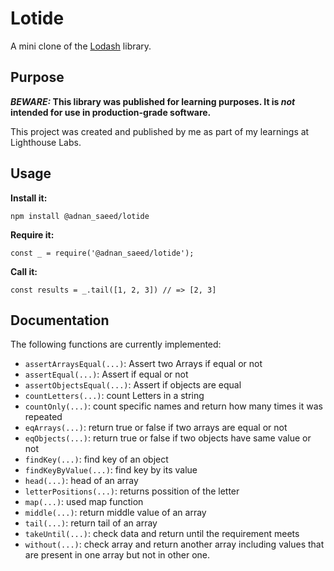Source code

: # Lotide

A mini clone of the [Lodash](https://lodash.com) library.

## Purpose

**_BEWARE:_ This library was published for learning purposes. It is _not_ intended for use in production-grade software.**

This project was created and published by me as part of my learnings at Lighthouse Labs. 

## Usage

**Install it:**

`npm install @adnan_saeed/lotide`

**Require it:**

`const _ = require('@adnan_saeed/lotide');`

**Call it:**

`const results = _.tail([1, 2, 3]) // => [2, 3]`

## Documentation

The following functions are currently implemented:

* `assertArraysEqual(...)`: Assert two Arrays if equal or not
* `assertEqual(...)`: Assert if equal or not
* `assertObjectsEqual(...)`: Assert if objects are equal
* `countLetters(...)`: count Letters in a string
* `countOnly(...)`: count specific names and return how many times it was repeated
* `eqArrays(...)`: return true or false if two arrays are equal or not
* `eqObjects(...)`: return true or false if two objects have same value or not
* `findKey(...)`: find key of an object
* `findKeyByValue(...)`: find key by its value
* `head(...)`: head of an array
* `letterPositions(...)`: returns possition of the letter
* `map(...)`: used map function
* `middle(...)`: return middle value of an array
* `tail(...)`: return tail of an array
* `takeUntil(...)`: check data and return until the requirement meets
* `without(...)`: check array and return another array including values that are present in one array but not in other one.
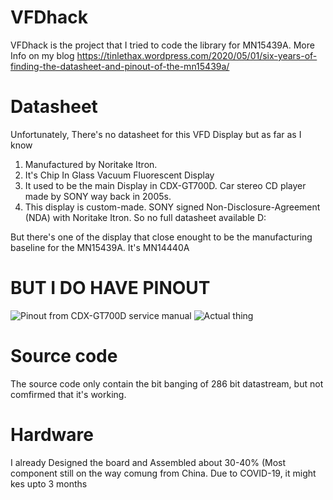 # VFDhack
VFDhack is the project that I tried to code the library for MN15439A. More Info on my blog https://tinlethax.wordpress.com/2020/05/01/six-years-of-finding-the-datasheet-and-pinout-of-the-mn15439a/

# Datasheet

Unfortunately, There's no datasheet for this VFD Display but as far as I know

1. Manufactured by Noritake Itron. 
2. It's Chip In Glass Vacuum Fluorescent Display 
3. It used to be the main Display in CDX-GT700D. Car stereo CD player made by SONY way back in 2005s.
4. This display is custom-made. SONY signed Non-Disclosure-Agreement (NDA) with Noritake Itron. So no full datasheet available D:


But there's one of the display that close enought to be the manufacturing baseline for the MN15439A. It's MN14440A 

# BUT I DO HAVE PINOUT 

![Pinout from CDX-GT700D service manual](https://tinlethax.files.wordpress.com/2020/05/service_manual3.png)
![Actual thing](https://3g4zpw.bn.files.1drv.com/y4mKyH7eJ1yTGaRiTI9MW2V7h5LcOD4xVoQQt-13Q081j3SKQBJp4DOd7w8G_lDZ-pH3jxa8YsHAq4-LBMg2eRPlq-IhBheBpS8xwrEd6YQSQQb7UJb5Qw8E28-Sxf3cA0m7YeL83z7kj8P6CozIrhz2_qBiEoNS8UYaAitQItRswdgqQPk_DwOevwMEVuqrEm9JG3GOxp0w-G_yyGVJ3EzLA?width=5888&height=3312&cropmode=none)

# Source code 

The source code only contain the bit banging of 286 bit datastream, but not comfirmed that it's working.

# Hardware

I already Designed the board and Assembled about 30-40% (Most component still on the way comung from China. Due to COVID-19, it might kes upto 3 months 
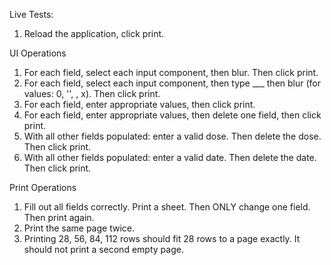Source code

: Live Tests:

1. Reload the application, click print.

UI Operations
1. For each field, select each input component, then blur. Then click print.
2. For each field, select each input component, then type ___ then blur
(for values: 0, '', \, x). Then click print.
3. For each field, enter appropriate values, then click print.
4. For each field, enter appropriate values, then delete one field, then click print.
5. With all other fields populated: enter a valid dose. Then delete the dose. Then click print.
6. With all other fields populated: enter a valid date. Then delete the date. Then click print.

Print Operations
1. Fill out all fields correctly. Print a sheet. Then ONLY change one field. Then print again.
2. Print the same page twice.
3. Printing 28, 56, 84, 112 rows should fit 28 rows to a page exactly. It should not print a second empty page.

---

- _Task brief_
Would you please copy each line of the listing that contains the word "select"?

- _Result of the exercise_
1. For each field, select each input component, then blur. Then click print.
2. For each field, select each input component, then type ___ then blur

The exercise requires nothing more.